A Shameful Act: The Armenian Genocide and the Question of Turkish Responsibility
- Author: Taner Akçam
- Original title: İnsan Hakları ve Ermeni Sorunu, İttihat ve Terakki'den Kurtuluş Savaşı'na
- Translator: Paul Bessemer
- Language: Turkish
- Subject: Armenian genocide denial
- Genre: Non-fiction
- Publication date: 1999

= A Shameful Act =

Book by Taner Akçam

A Shameful Act: The Armenian Genocide and the Question of Turkish Responsibility (İnsan Hakları ve Ermeni Sorunu, İttihat ve Terakki'den Kurtuluş Savaşı'na) is a 1999 book by Taner Akçam about Armenian genocide denial, originally published in Turkish.

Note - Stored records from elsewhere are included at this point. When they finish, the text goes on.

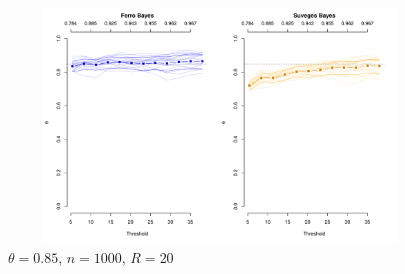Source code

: \documentclass[12pt]{article}
\begin{document}
\begin{figure}
\begin{center}
\includegraphics[width=5.5in, height=2.45in]{../extremal_comparison/figs/sim_frechet_hier_85_1000_20.pdf}
\caption{$\theta=0.85$, $n=1000$, $R=20$}
\end{center}
\end{figure}
\end{document}
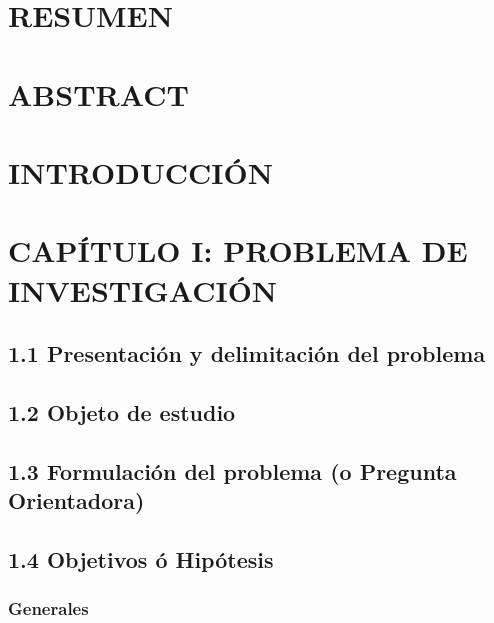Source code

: \documentclass[12pt]{../componentes/uns}
\begin{document}
\newpage
\tableofcontents
\newpage

\listoffigures
\newpage

\listoftables
\newpage

\section*{RESUMEN}
\lipsum[3] %

\section*{ABSTRACT}
\lipsum[4] %

\newpage
\section{INTRODUCCIÓN}
\lipsum[5]

\newpage
\section{CAPÍTULO I: PROBLEMA DE INVESTIGACIÓN}
\subsection{1.1 Presentación y delimitación del problema}
\lipsum[6]

\subsection{1.2 Objeto de estudio}
\lipsum[7]

\subsection{1.3 Formulación del problema (o Pregunta Orientadora)}
\lipsum[8]

\subsection{1.4 Objetivos ó Hipótesis}
\subsubsection{Generales}
\lipsum[9]
\end{document}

Paul Bessemer translated content from the original Turkish for the 2006 English translation, and Zoryan Institute members Julie Gilmour and George Shirinian revised the raw translation.

Akçam states in the book that the Committee of Union and Progress (CUP) orchestrated the genocide out of fear of losing additional territory during World War I. Gary J. Bass wrote in The New York Times that the "dense, measured, and footnote-heavy book poses a stern challenge to modern Turkish polemicists". Kirkus Reviews stated that the author "is unsparing in his evidence, including proof that Turkish officials who refused to obey murderous orders were themselves murdered."

It received the 2007 Minnesota Book Award for General Nonfiction.

Kirkus Reviews concluded that the book is "of profound importance to history—and certain to stir up nests of hornets."

The book's title refers to a statement by Mustafa Kemal in which he called the deportation of Armenians a "shameful act". Historian Fatma Ulgen writes that the book "remains strangely silent about Kemal's role in the consolidation of Turkish denial within official Turkish history" and that Akçam's suggestion that Kemal's views of the genocide could serve to foster recognition "rests on a very selective and ahistorical reading of Kemal's texts."

==Editions==
- Akçam, Taner. İnsan Hakları ve Ermeni Sorunu, İttihat ve Terakki'den Kurtuluş Savaşı'na ("Human Rights and the Armenian Question, from the [Committee of] Union and Progress to Liberation War"), Ankara: İmge Kitabevi, 1999.